YOUR ASSIGNMENT >> Pictures are not repeated. Every line from the beginning of the entries through the one with "Apply N3's additive" is restated exactly.

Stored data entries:
□ □ □
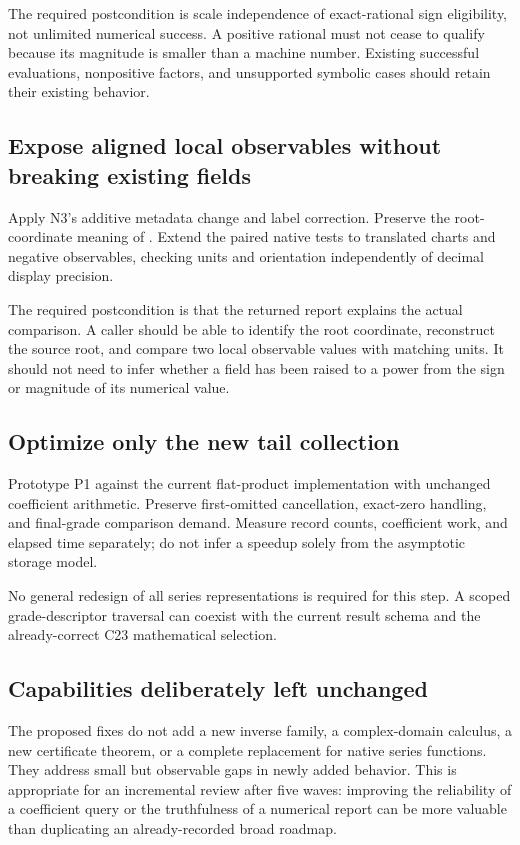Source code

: \documentclass[11pt,letterpaper]{article}
\newcommand{\code}[1]{\texttt{\detokenize{#1}}}
\begin{document}
The required postcondition is scale independence of exact-rational sign eligibility, not unlimited numerical success. A positive rational must not cease to qualify because its magnitude is smaller than a machine number. Existing successful evaluations, nonpositive factors, and unsupported symbolic cases should retain their existing behavior.

\subsection{Expose aligned local observables without breaking existing fields}
Apply N3's additive metadata change and label correction. Preserve the root-coordinate meaning of \code{LocalRoot}. Extend the paired native tests to translated charts and negative observables, checking units and orientation independently of decimal display precision.

The required postcondition is that the returned report explains the actual comparison. A caller should be able to identify the root coordinate, reconstruct the source root, and compare two local observable values with matching units. It should not need to infer whether a field has been raised to a power from the sign or magnitude of its numerical value.

\subsection{Optimize only the new tail collection}
Prototype P1 against the current flat-product implementation with unchanged coefficient arithmetic. Preserve first-omitted cancellation, exact-zero handling, and final-grade comparison demand. Measure record counts, coefficient work, and elapsed time separately; do not infer a speedup solely from the asymptotic storage model.

No general redesign of all series representations is required for this step. A scoped grade-descriptor traversal can coexist with the current result schema and the already-correct C23 mathematical selection.

\subsection{Capabilities deliberately left unchanged}
The proposed fixes do not add a new inverse family, a complex-domain calculus, a new certificate theorem, or a complete replacement for native series functions. They address small but observable gaps in newly added behavior. This is appropriate for an incremental review after five waves: improving the reliability of a coefficient query or the truthfulness of a numerical report can be more valuable than duplicating an already-recorded broad roadmap.
\end{document}
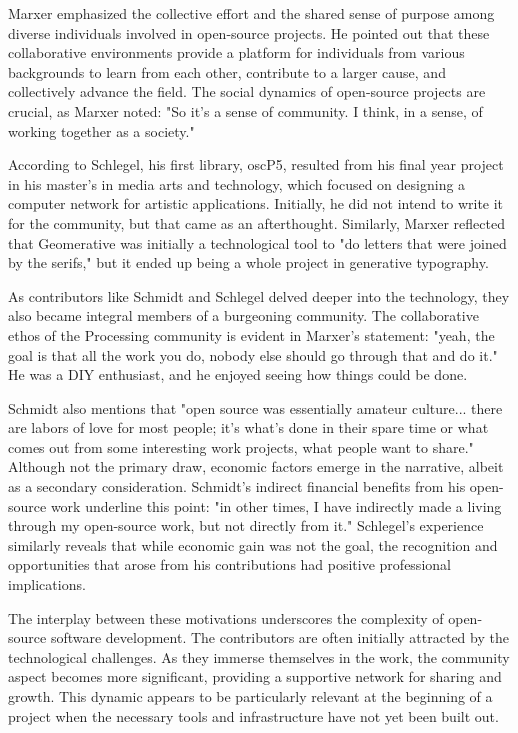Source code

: Marxer emphasized the collective effort and the shared sense of purpose among diverse individuals involved in open-source projects. He pointed out that these collaborative environments provide a platform for individuals from various backgrounds to learn from each other, contribute to a larger cause, and collectively advance the field. The social dynamics of open-source projects are crucial, as Marxer noted: "So it's a sense of community. I think, in a sense, of working together as a society."

According to Schlegel, his first library, oscP5, resulted from his final year project in his master's in media arts and technology, which focused on designing a computer network for artistic applications. Initially, he did not intend to write it for the community, but that came as an afterthought. Similarly, Marxer reflected that Geomerative was initially a technological tool to "do letters that were joined by the serifs," but it ended up being a whole project in generative typography.

As contributors like Schmidt and Schlegel delved deeper into the technology, they also became integral members of a burgeoning community. The collaborative ethos of the Processing community is evident in Marxer's statement: "yeah, the goal is that all the work you do, nobody else should go through that and do it." He was a DIY enthusiast, and he enjoyed seeing how things could be done. 

Schmidt also mentions that "open source was essentially amateur culture... there are labors of love for most people; it's what's done in their spare time or what comes out from some interesting work projects, what people want to share." Although not the primary draw, economic factors emerge in the narrative, albeit as a secondary consideration. Schmidt's indirect financial benefits from his open-source work underline this point: "in other times, I have indirectly made a living through my open-source work, but not directly from it." Schlegel's experience similarly reveals that while economic gain was not the goal, the recognition and opportunities that arose from his contributions had positive professional implications.

The interplay between these motivations underscores the complexity of open-source software development. The contributors are often initially attracted by the technological challenges. As they immerse themselves in the work, the community aspect becomes more significant, providing a supportive network for sharing and growth. This dynamic appears to be particularly relevant at the beginning of a project when the necessary tools and infrastructure have not yet been built out.


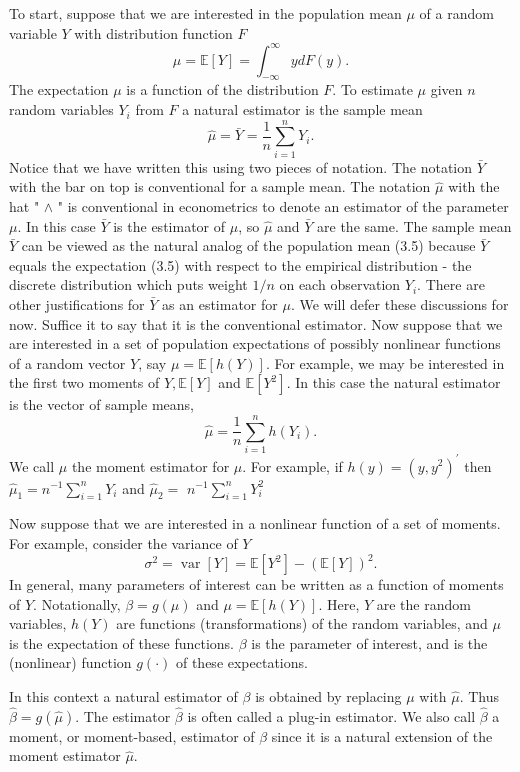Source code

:\documentclass[10pt]{article}
\begin{document}
To start, suppose that we are interested in the population mean $\mu$ of a random variable $Y$ with distribution function $F$
$$
\mu=\mathbb{E}[Y]=\int_{-\infty}^{\infty} y d F(y) .
$$
The expectation $\mu$ is a function of the distribution $F$. To estimate $\mu$ given $n$ random variables $Y_{i}$ from $F$ a natural estimator is the sample mean
$$
\widehat{\mu}=\bar{Y}=\frac{1}{n} \sum_{i=1}^{n} Y_{i} .
$$
Notice that we have written this using two pieces of notation. The notation $\bar{Y}$ with the bar on top is conventional for a sample mean. The notation $\widehat{\mu}$ with the hat " $\wedge$ " is conventional in econometrics to denote an estimator of the parameter $\mu$. In this case $\bar{Y}$ is the estimator of $\mu$, so $\widehat{\mu}$ and $\bar{Y}$ are the same. The sample mean $\bar{Y}$ can be viewed as the natural analog of the population mean (3.5) because $\bar{Y}$ equals the expectation (3.5) with respect to the empirical distribution - the discrete distribution which puts weight $1 / n$ on each observation $Y_{i}$. There are other justifications for $\bar{Y}$ as an estimator for $\mu$. We will defer these discussions for now. Suffice it to say that it is the conventional estimator. Now suppose that we are interested in a set of population expectations of possibly nonlinear functions of a random vector $Y$, say $\mu=\mathbb{E}[h(Y)]$. For example, we may be interested in the first two moments of $Y, \mathbb{E}[Y]$ and $\mathbb{E}\left[Y^{2}\right]$. In this case the natural estimator is the vector of sample means,
$$
\widehat{\mu}=\frac{1}{n} \sum_{i=1}^{n} h\left(Y_{i}\right) .
$$
We call $\widehat{\mu}$ the moment estimator for $\mu$. For example, if $h(y)=\left(y, y^{2}\right)^{\prime}$ then $\widehat{\mu}_{1}=n^{-1} \sum_{i=1}^{n} Y_{i}$ and $\widehat{\mu}_{2}=$ $n^{-1} \sum_{i=1}^{n} Y_{i}^{2}$

Now suppose that we are interested in a nonlinear function of a set of moments. For example, consider the variance of $Y$
$$
\sigma^{2}=\operatorname{var}[Y]=\mathbb{E}\left[Y^{2}\right]-(\mathbb{E}[Y])^{2} .
$$
In general, many parameters of interest can be written as a function of moments of $Y$. Notationally, $\beta=g(\mu)$ and $\mu=\mathbb{E}[h(Y)]$. Here, $Y$ are the random variables, $h(Y)$ are functions (transformations) of the random variables, and $\mu$ is the expectation of these functions. $\beta$ is the parameter of interest, and is the (nonlinear) function $g(\cdot)$ of these expectations.

In this context a natural estimator of $\beta$ is obtained by replacing $\mu$ with $\widehat{\mu}$. Thus $\widehat{\beta}=g(\widehat{\mu})$. The estimator $\widehat{\beta}$ is often called a plug-in estimator. We also call $\widehat{\beta}$ a moment, or moment-based, estimator of $\beta$ since it is a natural extension of the moment estimator $\widehat{\mu}$.
\end{document}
□ □ □
RESPONSE FOR THIS EXERCISE >>
Source code

: \documentclass[11pt,letterpaper]{article}
\newcommand{\code}[1]{\texttt{\detokenize{#1}}}
\begin{document}
The required postcondition is scale independence of exact-rational sign eligibility, not unlimited numerical success. A positive rational must not cease to qualify because its magnitude is smaller than a machine number. Existing successful evaluations, nonpositive factors, and unsupported symbolic cases should retain their existing behavior.

\subsection{Expose aligned local observables without breaking existing fields}
Apply N3's additive metadata change and label correction. Preserve the root-coordinate meaning of \code{LocalRoot}. Extend the paired native tests to translated charts and negative observables, checking units and orientation independently of decimal display precision.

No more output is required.